The Methodist congregation received financial support from Michigan Senator Thomas Palmer and a retired Great Lakes sea captain, Thomas Stevens. This support allowed then to construct the present Gothic structure, which was built from 1916 to 1917. In 1956, the original frame chapel behind the present church was demolished, and a contemporary educational building was constructed.

Soul Harvest Ministries has occupied the building since 1995.

==Architecture==
The church is an Arts and Crafts influenced, Gothic-style structure, constructed from red brick and trimmed with limestone. The church is rectangular in plan, measuring 108 feet by 95 feet. The Woodward Avenue elevation is a three-story gabled facade with banks of leaded windows, unified by projecting brick piers with limestone detailing. A square, flat-roofed tower with a louvered belfry graces the corner of the building.
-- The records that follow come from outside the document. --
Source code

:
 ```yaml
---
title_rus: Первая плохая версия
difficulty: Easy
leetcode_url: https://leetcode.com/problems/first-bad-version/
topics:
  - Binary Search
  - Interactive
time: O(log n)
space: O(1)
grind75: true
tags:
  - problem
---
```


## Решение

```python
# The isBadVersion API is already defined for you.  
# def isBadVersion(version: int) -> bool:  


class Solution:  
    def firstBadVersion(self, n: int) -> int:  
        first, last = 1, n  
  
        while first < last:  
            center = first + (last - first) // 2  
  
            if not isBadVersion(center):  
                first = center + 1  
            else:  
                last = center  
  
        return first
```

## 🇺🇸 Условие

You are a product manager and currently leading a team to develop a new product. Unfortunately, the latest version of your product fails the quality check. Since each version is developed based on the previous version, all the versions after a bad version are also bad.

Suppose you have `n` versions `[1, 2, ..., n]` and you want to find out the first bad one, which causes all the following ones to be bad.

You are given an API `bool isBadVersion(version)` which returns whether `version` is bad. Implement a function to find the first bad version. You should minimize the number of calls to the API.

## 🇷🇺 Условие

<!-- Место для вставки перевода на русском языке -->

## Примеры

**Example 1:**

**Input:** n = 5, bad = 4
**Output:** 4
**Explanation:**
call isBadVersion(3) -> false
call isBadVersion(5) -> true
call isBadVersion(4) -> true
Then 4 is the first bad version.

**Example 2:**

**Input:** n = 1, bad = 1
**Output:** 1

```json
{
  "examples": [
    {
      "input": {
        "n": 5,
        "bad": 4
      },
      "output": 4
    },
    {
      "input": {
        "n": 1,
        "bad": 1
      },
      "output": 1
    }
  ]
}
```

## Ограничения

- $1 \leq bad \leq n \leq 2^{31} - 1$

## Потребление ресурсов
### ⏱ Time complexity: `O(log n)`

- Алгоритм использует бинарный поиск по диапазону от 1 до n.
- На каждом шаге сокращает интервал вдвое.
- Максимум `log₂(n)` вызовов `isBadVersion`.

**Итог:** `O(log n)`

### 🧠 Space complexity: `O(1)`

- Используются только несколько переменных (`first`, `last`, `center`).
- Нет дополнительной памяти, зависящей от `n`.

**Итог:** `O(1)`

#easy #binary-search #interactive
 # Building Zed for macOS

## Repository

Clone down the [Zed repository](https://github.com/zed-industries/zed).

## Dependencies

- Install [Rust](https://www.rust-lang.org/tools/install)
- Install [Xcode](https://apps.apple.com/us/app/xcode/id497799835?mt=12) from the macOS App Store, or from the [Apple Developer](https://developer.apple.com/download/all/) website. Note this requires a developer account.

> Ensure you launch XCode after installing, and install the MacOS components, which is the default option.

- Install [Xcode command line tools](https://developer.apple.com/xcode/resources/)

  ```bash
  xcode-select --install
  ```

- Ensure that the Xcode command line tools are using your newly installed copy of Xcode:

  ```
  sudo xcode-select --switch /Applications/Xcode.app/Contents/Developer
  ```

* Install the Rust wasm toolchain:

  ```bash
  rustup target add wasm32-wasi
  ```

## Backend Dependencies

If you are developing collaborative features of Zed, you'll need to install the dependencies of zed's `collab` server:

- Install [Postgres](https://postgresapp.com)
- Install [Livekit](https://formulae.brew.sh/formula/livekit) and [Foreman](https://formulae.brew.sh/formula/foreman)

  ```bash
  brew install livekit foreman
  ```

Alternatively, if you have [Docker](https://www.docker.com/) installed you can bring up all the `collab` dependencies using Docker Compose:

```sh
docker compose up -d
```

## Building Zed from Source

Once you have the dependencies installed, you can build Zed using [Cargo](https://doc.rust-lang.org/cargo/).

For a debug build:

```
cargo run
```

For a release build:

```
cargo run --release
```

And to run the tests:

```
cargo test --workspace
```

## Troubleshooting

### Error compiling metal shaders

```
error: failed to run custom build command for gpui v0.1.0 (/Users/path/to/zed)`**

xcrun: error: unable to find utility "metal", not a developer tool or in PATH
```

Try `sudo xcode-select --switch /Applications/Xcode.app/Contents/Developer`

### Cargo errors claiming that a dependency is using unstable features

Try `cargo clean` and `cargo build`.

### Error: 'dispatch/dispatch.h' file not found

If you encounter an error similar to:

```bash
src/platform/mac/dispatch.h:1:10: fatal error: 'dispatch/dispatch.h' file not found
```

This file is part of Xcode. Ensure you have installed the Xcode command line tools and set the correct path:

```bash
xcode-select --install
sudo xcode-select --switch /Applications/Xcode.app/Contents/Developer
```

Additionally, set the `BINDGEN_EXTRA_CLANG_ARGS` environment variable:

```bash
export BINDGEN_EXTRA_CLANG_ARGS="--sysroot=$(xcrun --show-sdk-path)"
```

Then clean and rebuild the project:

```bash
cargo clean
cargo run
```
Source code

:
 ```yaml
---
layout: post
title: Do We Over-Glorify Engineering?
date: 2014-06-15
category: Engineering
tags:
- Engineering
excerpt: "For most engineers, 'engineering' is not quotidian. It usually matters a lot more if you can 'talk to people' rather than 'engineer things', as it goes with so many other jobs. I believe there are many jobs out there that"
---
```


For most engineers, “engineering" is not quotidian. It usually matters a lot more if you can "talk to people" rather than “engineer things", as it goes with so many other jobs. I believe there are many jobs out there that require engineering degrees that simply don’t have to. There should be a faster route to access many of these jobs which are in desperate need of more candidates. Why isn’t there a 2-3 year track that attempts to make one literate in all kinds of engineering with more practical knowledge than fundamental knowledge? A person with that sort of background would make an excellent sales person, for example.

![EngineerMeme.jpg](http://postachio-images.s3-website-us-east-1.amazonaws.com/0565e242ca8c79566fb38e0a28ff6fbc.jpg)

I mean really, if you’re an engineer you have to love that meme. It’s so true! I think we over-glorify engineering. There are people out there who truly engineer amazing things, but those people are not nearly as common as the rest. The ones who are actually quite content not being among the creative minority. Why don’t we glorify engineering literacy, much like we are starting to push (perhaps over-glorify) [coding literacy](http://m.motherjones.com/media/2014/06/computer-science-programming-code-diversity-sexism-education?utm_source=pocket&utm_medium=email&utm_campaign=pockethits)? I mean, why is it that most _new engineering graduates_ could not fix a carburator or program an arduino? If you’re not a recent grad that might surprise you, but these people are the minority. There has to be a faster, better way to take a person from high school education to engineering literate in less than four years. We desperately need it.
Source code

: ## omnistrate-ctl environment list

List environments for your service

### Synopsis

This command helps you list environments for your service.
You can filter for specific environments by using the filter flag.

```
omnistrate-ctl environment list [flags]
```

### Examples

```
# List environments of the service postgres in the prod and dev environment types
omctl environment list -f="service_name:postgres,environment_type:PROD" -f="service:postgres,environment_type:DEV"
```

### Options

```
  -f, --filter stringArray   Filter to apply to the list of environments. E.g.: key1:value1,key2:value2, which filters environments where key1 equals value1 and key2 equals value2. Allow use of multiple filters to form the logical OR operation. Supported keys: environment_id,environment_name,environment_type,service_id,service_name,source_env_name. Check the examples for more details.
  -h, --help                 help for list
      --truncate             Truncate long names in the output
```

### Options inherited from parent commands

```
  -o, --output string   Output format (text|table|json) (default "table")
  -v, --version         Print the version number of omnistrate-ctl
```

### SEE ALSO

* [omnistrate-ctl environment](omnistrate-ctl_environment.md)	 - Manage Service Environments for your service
The main entrance, on the Church Street elevation, is sheltered by a broad arch at the base of the tower. The Church Street elevation also has two bays containing Gothic arched windows with gabled dormers. Ornamental brickwork is placed throughout the exterior.

The interior of the church is a modified Akron Plan, with a two-story central nave with sloping floors containing theatre seating. Perimeter spaces contain classrooms and overflow seating. The sanctuary is sightly raised and paneled in dark oak with a pitched beamed ceiling. It contains a carved wood altar, lecturn, and organ. The interior contains tiled floors, Arts and Crafts style oak woodwork, and tapestry brick wainscoting inset with Pewabic tiles throughout.